What is needed ▸
Scan the data. Collect each line that contains the word "with".

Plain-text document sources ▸
====

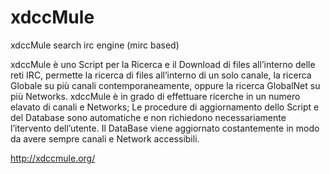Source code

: # xdccMule
xdccMule search irc engine (mirc based)

xdccMule è uno Script per la Ricerca e il Download di files all’interno delle reti IRC, permette la ricerca di files all’interno
di un solo canale, la ricerca Globale su più canali contemporaneamente, oppure la ricerca GlobalNet su più Networks.
xdccMule è in grado di effettuare ricerche in un numero elavato di canali e Networks;
Le procedure di aggiornamento dello Script e del Database sono automatiche e non richiedono necessariamente l’itervento dell’utente.
Il DataBase viene aggiornato costantemente in modo da avere sempre canali e Network accessibili.

http://xdccmule.org/
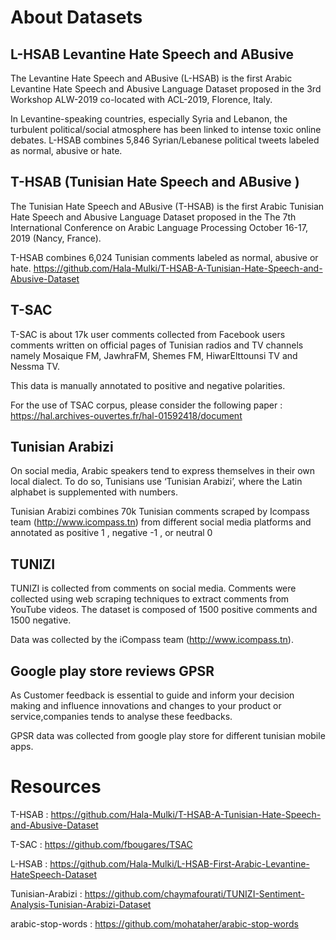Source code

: # About Datasets

## L-HSAB Levantine Hate Speech and ABusive 
The Levantine Hate Speech and ABusive (L-HSAB) is the first Arabic Levantine Hate Speech and Abusive Language Dataset proposed in the 3rd Workshop ALW-2019 co-located with ACL-2019, Florence, Italy.

In Levantine-speaking countries, especially Syria and Lebanon, the turbulent political/social atmosphere has been linked to intense toxic online debates.
L-HSAB combines 5,846 Syrian/Lebanese political tweets labeled as normal, abusive or hate.

## T-HSAB (Tunisian Hate Speech and ABusive )
The Tunisian Hate Speech and ABusive (T-HSAB) is the first Arabic Tunisian Hate Speech and Abusive Language Dataset proposed in the The 7th International Conference on Arabic Language Processing October 16-17, 2019 (Nancy, France).

T-HSAB combines 6,024 Tunisian comments labeled as normal, abusive or hate. 
https://github.com/Hala-Mulki/T-HSAB-A-Tunisian-Hate-Speech-and-Abusive-Dataset

## T-SAC
T-SAC is about 17k user comments collected from Facebook users comments written on official pages of Tunisian radios and TV channels namely Mosaique FM, JawhraFM, Shemes FM, HiwarElttounsi TV and Nessma TV. 

This data is manually annotated to positive and negative polarities. 

For the use of TSAC corpus, please consider the following paper :
https://hal.archives-ouvertes.fr/hal-01592418/document

## Tunisian Arabizi
On social media, Arabic speakers tend to express themselves in their own local dialect. To do so, Tunisians use ‘Tunisian Arabizi’, where the Latin alphabet is supplemented with numbers.

Tunisian Arabizi  combines 70k Tunisian comments scraped by Icompass team (http://www.icompass.tn) from different social media platforms and annotated as  positive 1 , negative -1 , or neutral 0  

## TUNIZI
TUNIZI is collected from comments on social media.
Comments were collected using web scraping techniques to extract comments from YouTube videos.
The dataset is composed of 1500 positive comments and 1500 negative.

Data was collected by the iCompass team (http://www.icompass.tn).

## Google play store reviews  GPSR
As Customer feedback is essential to guide and inform your decision making and influence innovations and changes to your product or service,companies tends to analyse these feedbacks.

GPSR data was collected from google play store for different tunisian mobile apps. 


# Resources

T-HSAB :         https://github.com/Hala-Mulki/T-HSAB-A-Tunisian-Hate-Speech-and-Abusive-Dataset

T-SAC :         https://github.com/fbougares/TSAC

L-HSAB           : https://github.com/Hala-Mulki/L-HSAB-First-Arabic-Levantine-HateSpeech-Dataset

Tunisian-Arabizi : https://github.com/chaymafourati/TUNIZI-Sentiment-Analysis-Tunisian-Arabizi-Dataset

arabic-stop-words : https://github.com/mohataher/arabic-stop-words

====

Written reply ▸
The Levantine Hate Speech and ABusive (L-HSAB) is the first Arabic Levantine Hate Speech and Abusive Language Dataset proposed in the 3rd Workshop ALW-2019 co-located with ACL-2019, Florence, Italy.
On social media, Arabic speakers tend to express themselves in their own local dialect. To do so, Tunisians use ‘Tunisian Arabizi’, where the Latin alphabet is supplemented with numbers.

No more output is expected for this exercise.